- [Problem]: Give again, exactly, every line of the entries below from the one that has "average value." to the last.

- [Excerpted data]:
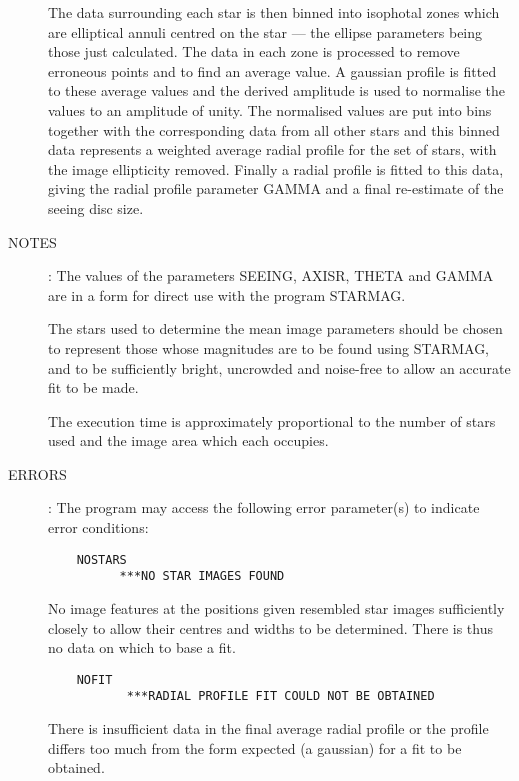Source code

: \begin{description}
The data surrounding each star is then binned into isophotal zones which are
elliptical annuli centred on the star --- the ellipse parameters being those
just calculated.
The data in each zone is processed to remove erroneous points and to find an
average value.
A gaussian profile is fitted to these average values and the derived amplitude
is used to normalise the values to an amplitude of unity.
The normalised values are put into bins together with the corresponding data
from all other stars and this binned data represents a weighted average radial
profile for the set of stars, with the image ellipticity removed.
Finally a radial profile is fitted to this data, giving the radial profile
parameter GAMMA and a final re-estimate of the seeing disc size.
\item [NOTES]:
The values of the parameters SEEING, AXISR, THETA and GAMMA are in a form for
direct use with the program STARMAG.

The stars used to determine the mean image parameters should be chosen to
represent those whose magnitudes are to be found using STARMAG, and to be
sufficiently bright, uncrowded and noise-free to allow an accurate fit to be
made.

The execution time is approximately proportional to the number of stars used
and the image area which each occupies.
\item [ERRORS]:
The program may access the following error parameter(s) to indicate error
conditions:
\begin{verbatim}
    NOSTARS
          ***NO STAR IMAGES FOUND
\end{verbatim}
No image features at the positions given resembled star images sufficiently
closely to allow their centres and widths to be determined.
There is thus no data on which to base a fit.
\begin{verbatim}
    NOFIT
           ***RADIAL PROFILE FIT COULD NOT BE OBTAINED
\end{verbatim}
There is insufficient data in the final average radial profile or the profile
differs too much from the form expected (a gaussian) for a fit to be obtained.
\end{description}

- [Result below]:
average value.
A gaussian profile is fitted to these average values and the derived amplitude
is used to normalise the values to an amplitude of unity.
The normalised values are put into bins together with the corresponding data
from all other stars and this binned data represents a weighted average radial
profile for the set of stars, with the image ellipticity removed.
Finally a radial profile is fitted to this data, giving the radial profile
parameter GAMMA and a final re-estimate of the seeing disc size.
\item [NOTES]:
The values of the parameters SEEING, AXISR, THETA and GAMMA are in a form for
direct use with the program STARMAG.

The stars used to determine the mean image parameters should be chosen to
represent those whose magnitudes are to be found using STARMAG, and to be
sufficiently bright, uncrowded and noise-free to allow an accurate fit to be
made.

The execution time is approximately proportional to the number of stars used
and the image area which each occupies.
\item [ERRORS]:
The program may access the following error parameter(s) to indicate error
conditions:
\begin{verbatim}
    NOSTARS
          ***NO STAR IMAGES FOUND
\end{verbatim}
No image features at the positions given resembled star images sufficiently
closely to allow their centres and widths to be determined.
There is thus no data on which to base a fit.
\begin{verbatim}
    NOFIT
           ***RADIAL PROFILE FIT COULD NOT BE OBTAINED
\end{verbatim}
There is insufficient data in the final average radial profile or the profile
differs too much from the form expected (a gaussian) for a fit to be obtained.
\end{description}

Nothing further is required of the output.